Dietary Energy and Macronutrient Intake
Average daily energy and macronutrient intakes are presented in Table 2. No differences between groups were found for TEI, or absolute and relative CHO, fat and alcohol consumption. Absolute (P = 0.013) and relative (P = 0.005) daily protein intakes were 26% higher in young compared with old individuals. Expressed as a percentage of TEI, old individuals consumed less protein and alcohol compared with young (P = 0.01 for both) and middle-aged individuals (P = 0.034 and P < 0.001, respectively), but more CHO compared with middle-aged individuals (P = 0.001). Absolute and relative daily protein intake in young and old individuals was positively associated with TEI, whereas only absolute protein intake showed a positive correlation with TEI in middle-aged individuals (Table 3). Over the entire 3-day measurement period, 95, 100, and 98% of young, middle-aged and old individuals, respectively, met the current RDA for protein intake of 0.8 g·kg−1·day−1 (Figure 1). However, only 70, 62, and 65% of, respectively, young, middle-aged and old individuals met this threshold on all 3 individual measurement days. When compared to the alternative protein recommendation of 1.0 g·kg−1·day−1, a significantly greater proportion of young individuals (60%) reached this protein intake on all 3 individual measurement days as opposed to middle-aged and old individuals (both 35%) (P = 0.034).
Table 3. Correlations between protein intake (absolute and relative) and total energy intake (TEI), and between protein intake (absolute and relative) and age.
Figure 1. Average relative daily protein intake in young, middle-aged and older individuals. Scatter plots display mean with 95% confidence intervals. Dashed line indicates current recommended daily allowance for dietary protein allowance of 0.8 g·kg−1·day−1.
Dietary Protein Distribution
Meal-specific relative protein intakes are presented in Figure 2. Daily dietary protein intake was distributed unevenly across meals with ~16, 30, 39, and 15% of protein in young, ~14, 31, 44, and 11% of protein in middle-aged and ~8, 12, 75, and 5% of protein in old individuals being consumed at T1, T2, T3, and T4, respectively. A significant main effect for time and group was found for relative [F(3, 468) = 115.53 and F(2, 468) = 5.72, respectively] and absolute [F(3, 468) = 107.31 and F(2, 468) = 5.91, respectively] protein intake. No significant interaction effects were found for both relative [F(6, 468) = 1.13] and absolute protein intake [F(6, 468) = 1.31]. Relative and absolute protein intake was higher at T3 (dinner) compared with all other time-points for all groups (P < 0.01 for all). Greater relative and absolute protein intakes were observed at T2 compared with T1 in young and middle-aged individuals (P < 0.001 for both). Absolute and relative protein intakes were similar at T1 and T4 for all groups. Between-group differences in relative and absolute protein intake were found at T2 (lunch) only, where absolute protein intake was lower in old compared with young (P = 0.01) and middle-aged individuals (P = 0.03), and relative protein intake was lower in old compared with young (P = 0.01). On a meal-to-meal basis, the proposed dietary protein threshold for maximal MPS (0.24 g·kg−1 in young and 0.40 g·kg−1 in old) was met on all 3 measurement occasions by 28, 50, and 75% of young and 7.5, 7.5, and 30% of old individuals at T1, T2, and T3, respectively (Figures 3A,B). Snacks were often not consumed as a single-meal; therefore, it was not possible/appropriate to determine whether dietary protein MPS thresholds were met at T4 for young, middle-aged and old.

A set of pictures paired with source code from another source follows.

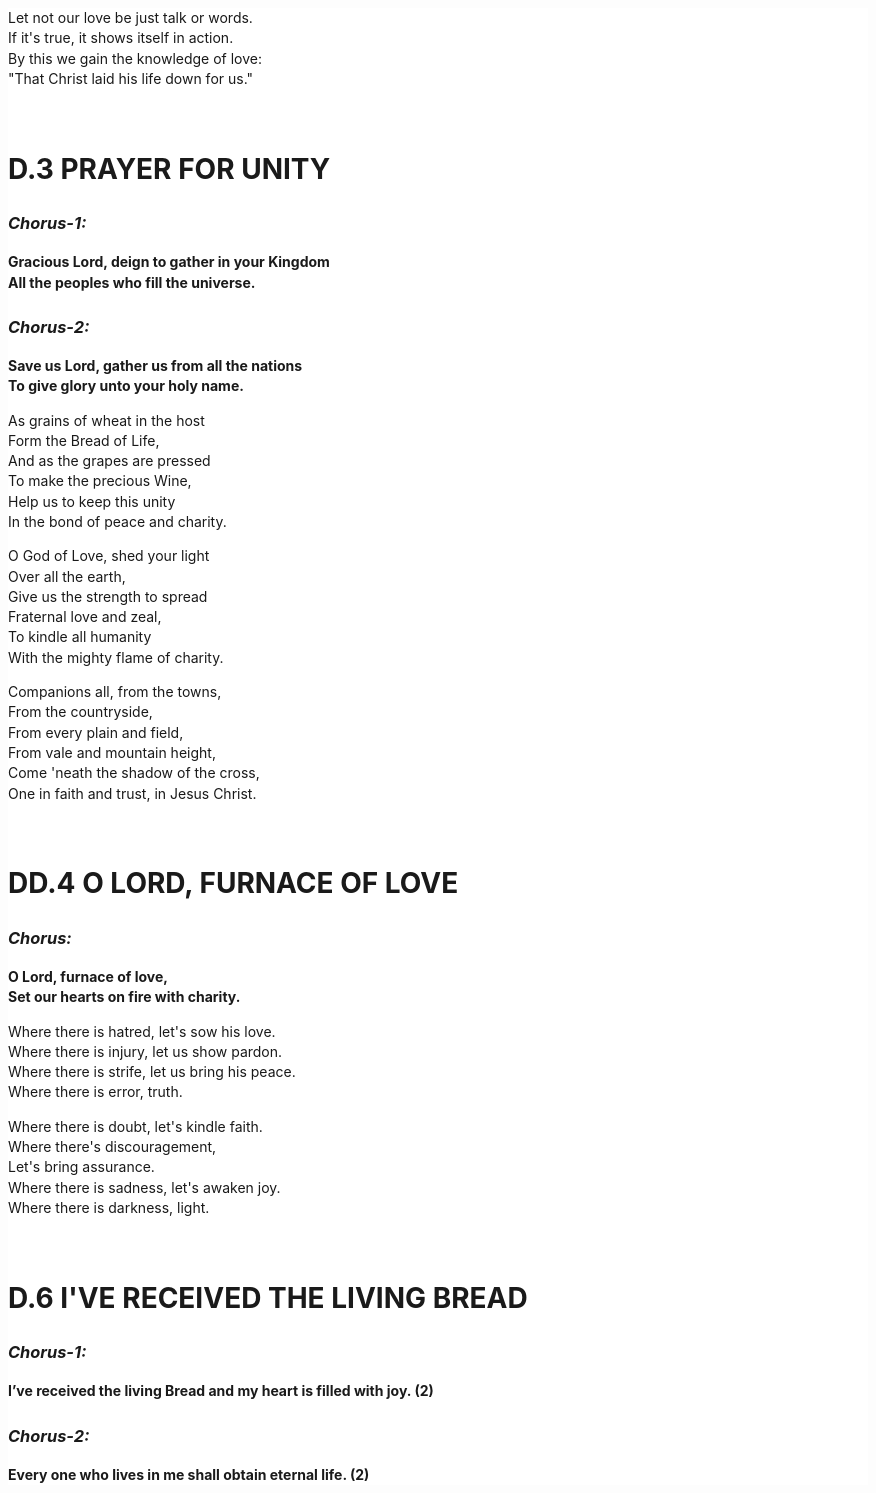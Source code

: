 Let not our love be just talk or words.<br>
If it's true, it shows itself in action.<br>
By this we gain the knowledge of love:<br>
"That Christ laid his life down for us."<br>
<br>
# D.3<span> PRAYER FOR UNITY<br>
### ***Chorus-1:***<br>
**Gracious Lord, deign to gather in your Kingdom**<br>
**All the peoples who fill the universe.**<br>
### ***Chorus-2:***<br>
**Save us Lord, gather us from all the nations**<br>
**To give glory unto your holy name.**<br>

As grains of wheat in the host<br>
Form the Bread of Life,<br>
And as the grapes are pressed<br>
To make the precious Wine,<br>
Help us to keep this unity<br>
In the bond of peace and charity.<br>

O God of Love, shed your light<br>
Over all the earth,<br>
Give us the strength to spread<br>
Fraternal love and zeal,<br>
To kindle all humanity<br>
With the mighty flame of charity.<br>

Companions all, from the towns,<br>
From the countryside,<br>
From every plain and field,<br>
From vale and mountain height,<br>
Come 'neath the shadow of the cross,<br>
One in faith and trust, in Jesus Christ.<br>
<br>
# DD.4<span> O LORD, FURNACE OF LOVE<br>
### ***Chorus:***<br>
**O Lord, furnace of love,**<br>
**Set our hearts on fire with charity.**<br>

Where there is hatred, let's sow his love.<br>
Where there is injury, let us show pardon.<br>
Where there is strife, let us bring his peace.<br>
Where there is error, truth.<br>

Where there is doubt, let's kindle faith.<br>
Where there's discouragement,<br>
Let's bring assurance.<br>
Where there is sadness, let's awaken joy.<br>
Where there is darkness, light.<br>
<br>
# D.6<span> I'VE RECEIVED THE LIVING BREAD<br>
### ***Chorus-1:***<br>
**I’ve received the living Bread and my heart is filled with joy. (2)**<br>
### ***Chorus-2:***<br>
**Every one who lives in me shall obtain eternal life. (2)**<br>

Figure 2. Meal-specific average protein intakes in young, middle-aged and older individuals. Dashed lines represent threshold protein intakes of 0.24 and 0.4 g·kg−1, suggested for maximal stimulation of MPS in young and older individuals, respectively. *indicates significantly different from T1, ζ indicates significantly different from T3, †indicates significantly different from T2, aindicates significantly different from young at same time-point. Significance was set at P < 0.05.
Figure 3. Meal-specific relative protein intakes for each meal consumed at breakfast (T1), lunch (T2), and dinner (T3) in young (A) and old (B). Dashed lines represent threshold protein intakes of 0.24 and 0.4 g·kg−1, suggested for maximal stimulation of MPS in young and older individuals, respectively.

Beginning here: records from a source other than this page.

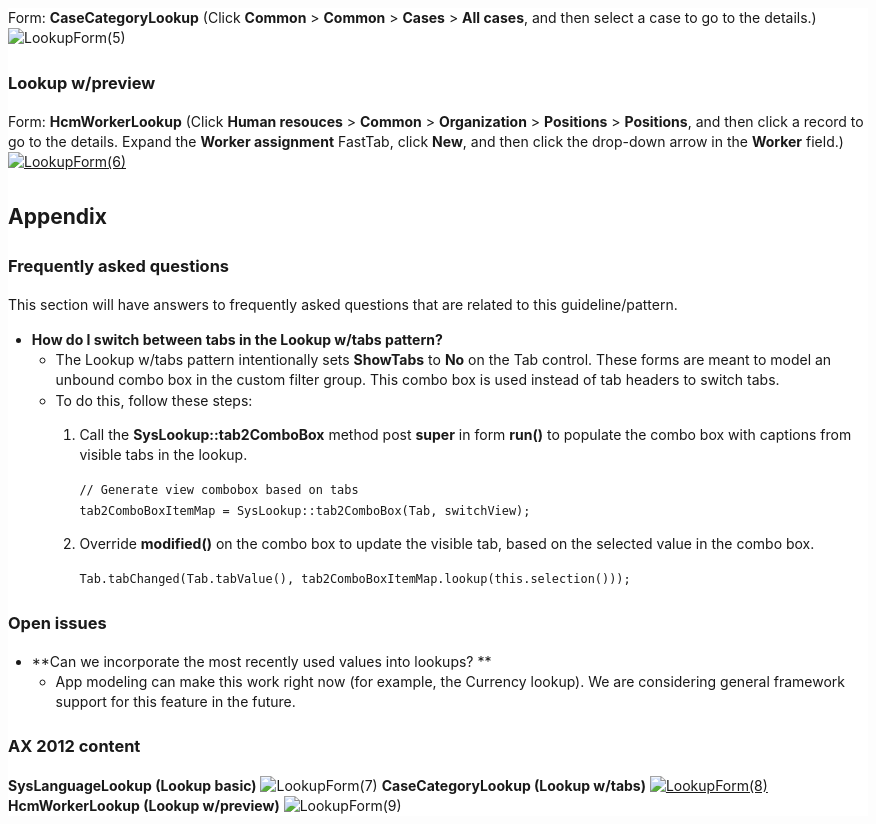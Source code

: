 Form: **CaseCategoryLookup** (Click **Common** &gt; **Common** &gt; **Cases** &gt; **All cases**, and then select a case to go to the details.) ![LookupForm(5)](./media/lookupform5.png)

### Lookup w/preview

Form: **HcmWorkerLookup** (Click **Human resouces** &gt; **Common** &gt; **Organization** &gt; **Positions** &gt; **Positions**, and then click a record to go to the details. Expand the **Worker assignment** FastTab, click **New**, and then click the drop-down arrow in the **Worker** field.) [![LookupForm(6)](./media/lookupform6.png)](./media/lookupform6.png)

## Appendix
### Frequently asked questions

This section will have answers to frequently asked questions that are related to this guideline/pattern.

-   **How do I switch between tabs in the Lookup w/tabs pattern?**
    -   The Lookup w/tabs pattern intentionally sets **ShowTabs** to **No** on the Tab control. These forms are meant to model an unbound combo box in the custom filter group. This combo box is used instead of tab headers to switch tabs.
    -   To do this, follow these steps:
        1.  Call the **SysLookup::tab2ComboBox** method post **super** in form **run()** to populate the combo box with captions from visible tabs in the lookup.

                // Generate view combobox based on tabs
                tab2ComboBoxItemMap = SysLookup::tab2ComboBox(Tab, switchView);

        2.  Override **modified()** on the combo box to update the visible tab, based on the selected value in the combo box.

                Tab.tabChanged(Tab.tabValue(), tab2ComboBoxItemMap.lookup(this.selection()));

### Open issues

-   **Can we incorporate the most recently used values into lookups? **
    -   App modeling can make this work right now (for example, the Currency lookup). We are considering general framework support for this feature in the future.

### AX 2012 content

**SysLanguageLookup (Lookup basic)** ![LookupForm(7)](./media/lookupform7.png) **CaseCategoryLookup (Lookup w/tabs)** [![LookupForm(8)](./media/lookupform8.png)](./media/lookupform8.png) **HcmWorkerLookup (Lookup w/preview)** ![LookupForm(9)](./media/lookupform9.png)

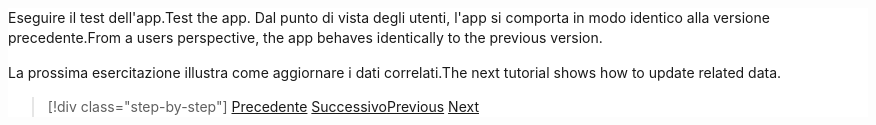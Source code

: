 <span data-ttu-id="0913f-293">Eseguire il test dell'app.</span><span class="sxs-lookup"><span data-stu-id="0913f-293">Test the app.</span></span> <span data-ttu-id="0913f-294">Dal punto di vista degli utenti, l'app si comporta in modo identico alla versione precedente.</span><span class="sxs-lookup"><span data-stu-id="0913f-294">From a users perspective, the app behaves identically to the previous version.</span></span>

<span data-ttu-id="0913f-295">La prossima esercitazione illustra come aggiornare i dati correlati.</span><span class="sxs-lookup"><span data-stu-id="0913f-295">The next tutorial shows how to update related data.</span></span>

>[!div class="step-by-step"]
><span data-ttu-id="0913f-296">[Precedente](xref:data/ef-rp/complex-data-model)
>[Successivo](xref:data/ef-rp/update-related-data)</span><span class="sxs-lookup"><span data-stu-id="0913f-296">[Previous](xref:data/ef-rp/complex-data-model)
[Next](xref:data/ef-rp/update-related-data)</span></span>
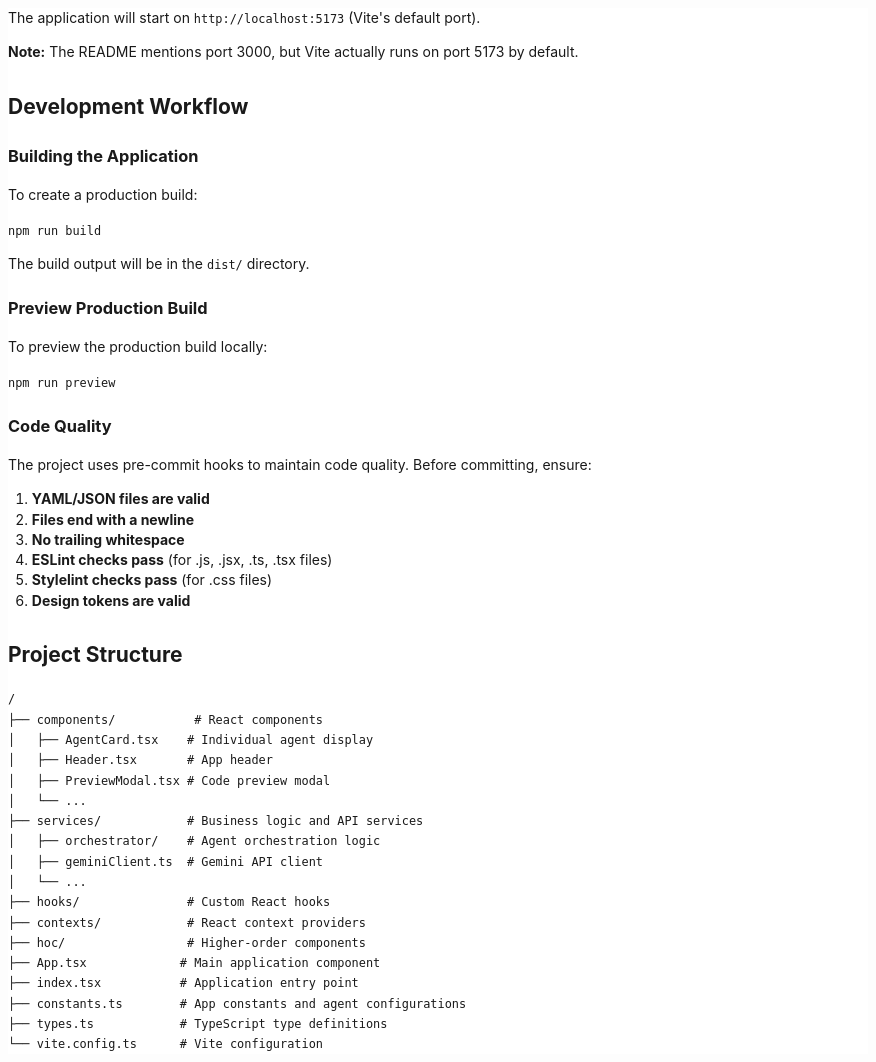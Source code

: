 The application will start on `http://localhost:5173` (Vite's default port).

**Note:** The README mentions port 3000, but Vite actually runs on port 5173 by default.

## Development Workflow

### Building the Application

To create a production build:

```bash
npm run build
```

The build output will be in the `dist/` directory.

### Preview Production Build

To preview the production build locally:

```bash
npm run preview
```

### Code Quality

The project uses pre-commit hooks to maintain code quality. Before committing, ensure:

1. **YAML/JSON files are valid**
2. **Files end with a newline**
3. **No trailing whitespace**
4. **ESLint checks pass** (for .js, .jsx, .ts, .tsx files)
5. **Stylelint checks pass** (for .css files)
6. **Design tokens are valid**

## Project Structure

```
/
├── components/           # React components
│   ├── AgentCard.tsx    # Individual agent display
│   ├── Header.tsx       # App header
│   ├── PreviewModal.tsx # Code preview modal
│   └── ...
├── services/            # Business logic and API services
│   ├── orchestrator/    # Agent orchestration logic
│   ├── geminiClient.ts  # Gemini API client
│   └── ...
├── hooks/               # Custom React hooks
├── contexts/            # React context providers
├── hoc/                 # Higher-order components
├── App.tsx             # Main application component
├── index.tsx           # Application entry point
├── constants.ts        # App constants and agent configurations
├── types.ts            # TypeScript type definitions
└── vite.config.ts      # Vite configuration
```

Dietary Intake Protein Patterns
A significantly greater proportion of young, middle-aged and old individuals displayed an uneven protein intake pattern (P < 0.001 for all) with no differences between groups (P = 0.617). The uneven protein distribution across the day, resulted in 18 observed protein intake patterns (Figure 4). Approximately 67, 63, and 53% of, respectively, young, middle-aged and old individuals distributed their daily protein intake according to one of three most frequently observed intake patterns. In young and middle-aged individuals, 72% of the meals highest in protein were consumed at T3, whereas 76% of the meals highest in protein were consumed at T3 in old individuals.
Figure 4. Percentage of young, middle-aged and older individuals for each observed protein intake pattern. Intake patterns are depicted above each bar and represent the relationship between protein intake at T1, T2, and T3, respectively.
Sources of Dietary Protein Intake
At T1 and T4, milk was the most common source of protein intake for all three groups. At T2, young and middle-aged individuals primarily consumed animal-derived proteins in the form of poultry, fish and red meat, whereas plant-based proteins (bread) were the main source of protein in old individuals. At T3, animal-based proteins were most commonly consumed by all three groups. Table 4 represents the 5 most commonly consumed protein sources for each meal in young, middle-aged and old individuals.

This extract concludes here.